Given entries:
○ ○ ○ ○
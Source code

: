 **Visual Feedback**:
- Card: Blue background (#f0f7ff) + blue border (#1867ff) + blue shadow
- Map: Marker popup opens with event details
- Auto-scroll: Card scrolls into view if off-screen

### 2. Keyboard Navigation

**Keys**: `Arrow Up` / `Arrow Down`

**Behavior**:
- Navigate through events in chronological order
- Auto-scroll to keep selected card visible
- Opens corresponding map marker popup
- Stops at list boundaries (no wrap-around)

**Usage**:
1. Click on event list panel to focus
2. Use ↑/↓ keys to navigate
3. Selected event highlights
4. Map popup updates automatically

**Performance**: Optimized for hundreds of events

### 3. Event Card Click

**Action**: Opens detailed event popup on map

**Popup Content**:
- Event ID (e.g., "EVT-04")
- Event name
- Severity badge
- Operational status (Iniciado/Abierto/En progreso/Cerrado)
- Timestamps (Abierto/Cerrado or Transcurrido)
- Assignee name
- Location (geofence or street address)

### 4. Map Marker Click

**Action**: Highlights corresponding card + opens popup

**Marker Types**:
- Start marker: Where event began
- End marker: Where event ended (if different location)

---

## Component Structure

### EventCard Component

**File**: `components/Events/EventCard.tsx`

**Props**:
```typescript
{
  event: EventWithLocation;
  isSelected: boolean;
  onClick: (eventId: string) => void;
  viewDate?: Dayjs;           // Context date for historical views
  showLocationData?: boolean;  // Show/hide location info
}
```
○ ○ ○ ○
Using the records above, write out exactly the lines from the one containing "- Location (geofence or street address)" through the last, and add nothing.

- Location (geofence or street address)

### 4. Map Marker Click

**Action**: Highlights corresponding card + opens popup

**Marker Types**:
- Start marker: Where event began
- End marker: Where event ended (if different location)

---

## Component Structure

### EventCard Component

**File**: `components/Events/EventCard.tsx`

**Props**:
```typescript
{
  event: EventWithLocation;
  isSelected: boolean;
  onClick: (eventId: string) => void;
  viewDate?: Dayjs;           // Context date for historical views
  showLocationData?: boolean;  // Show/hide location info
}
```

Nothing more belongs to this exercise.